[DATA UNDER STUDY Boundary: Start]
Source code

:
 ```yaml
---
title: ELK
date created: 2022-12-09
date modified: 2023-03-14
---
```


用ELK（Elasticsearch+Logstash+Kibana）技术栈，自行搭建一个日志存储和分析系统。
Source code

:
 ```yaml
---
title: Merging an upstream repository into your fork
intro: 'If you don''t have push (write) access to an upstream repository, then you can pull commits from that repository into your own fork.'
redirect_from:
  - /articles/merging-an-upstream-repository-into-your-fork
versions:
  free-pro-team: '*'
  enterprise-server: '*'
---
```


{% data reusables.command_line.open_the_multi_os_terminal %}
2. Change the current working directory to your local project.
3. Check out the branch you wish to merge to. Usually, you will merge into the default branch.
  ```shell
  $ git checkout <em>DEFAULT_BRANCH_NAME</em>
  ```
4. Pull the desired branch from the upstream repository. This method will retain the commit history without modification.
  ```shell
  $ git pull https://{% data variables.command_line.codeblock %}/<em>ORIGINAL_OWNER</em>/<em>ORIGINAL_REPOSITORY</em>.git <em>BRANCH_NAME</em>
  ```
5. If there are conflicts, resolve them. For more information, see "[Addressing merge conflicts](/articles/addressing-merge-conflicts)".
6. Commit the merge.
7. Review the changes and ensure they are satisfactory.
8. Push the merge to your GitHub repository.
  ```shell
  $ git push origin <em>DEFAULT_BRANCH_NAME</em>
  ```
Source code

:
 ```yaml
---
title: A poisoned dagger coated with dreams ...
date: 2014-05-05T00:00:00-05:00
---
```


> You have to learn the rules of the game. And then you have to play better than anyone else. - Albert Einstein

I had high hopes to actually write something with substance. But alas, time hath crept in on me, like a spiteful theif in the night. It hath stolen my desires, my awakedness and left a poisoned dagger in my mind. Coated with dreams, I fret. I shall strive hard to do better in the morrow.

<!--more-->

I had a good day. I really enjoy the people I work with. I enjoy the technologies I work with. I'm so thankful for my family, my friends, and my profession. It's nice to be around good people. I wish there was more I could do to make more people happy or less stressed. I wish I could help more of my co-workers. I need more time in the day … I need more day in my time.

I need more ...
[DATA UNDER STUDY Boundary: End]
> **ASSIGNED TASK**
All of the entries above must be quoted exactly.

> **WORKED SOLUTION**
Source code

:
 ```yaml
---
title: ELK
date created: 2022-12-09
date modified: 2023-03-14
---
```


用ELK（Elasticsearch+Logstash+Kibana）技术栈，自行搭建一个日志存储和分析系统。
Source code

:
 ```yaml
---
title: Merging an upstream repository into your fork
intro: 'If you don''t have push (write) access to an upstream repository, then you can pull commits from that repository into your own fork.'
redirect_from:
  - /articles/merging-an-upstream-repository-into-your-fork
versions:
  free-pro-team: '*'
  enterprise-server: '*'
---
```


{% data reusables.command_line.open_the_multi_os_terminal %}
2. Change the current working directory to your local project.
3. Check out the branch you wish to merge to. Usually, you will merge into the default branch.
  ```shell
  $ git checkout <em>DEFAULT_BRANCH_NAME</em>
  ```
4. Pull the desired branch from the upstream repository. This method will retain the commit history without modification.
  ```shell
  $ git pull https://{% data variables.command_line.codeblock %}/<em>ORIGINAL_OWNER</em>/<em>ORIGINAL_REPOSITORY</em>.git <em>BRANCH_NAME</em>
  ```
5. If there are conflicts, resolve them. For more information, see "[Addressing merge conflicts](/articles/addressing-merge-conflicts)".
6. Commit the merge.
7. Review the changes and ensure they are satisfactory.
8. Push the merge to your GitHub repository.
  ```shell
  $ git push origin <em>DEFAULT_BRANCH_NAME</em>
  ```
Source code

:
 ```yaml
---
title: A poisoned dagger coated with dreams ...
date: 2014-05-05T00:00:00-05:00
---
```


> You have to learn the rules of the game. And then you have to play better than anyone else. - Albert Einstein

I had high hopes to actually write something with substance. But alas, time hath crept in on me, like a spiteful theif in the night. It hath stolen my desires, my awakedness and left a poisoned dagger in my mind. Coated with dreams, I fret. I shall strive hard to do better in the morrow.

<!--more-->

I had a good day. I really enjoy the people I work with. I enjoy the technologies I work with. I'm so thankful for my family, my friends, and my profession. It's nice to be around good people. I wish there was more I could do to make more people happy or less stressed. I wish I could help more of my co-workers. I need more time in the day … I need more day in my time.

I need more ...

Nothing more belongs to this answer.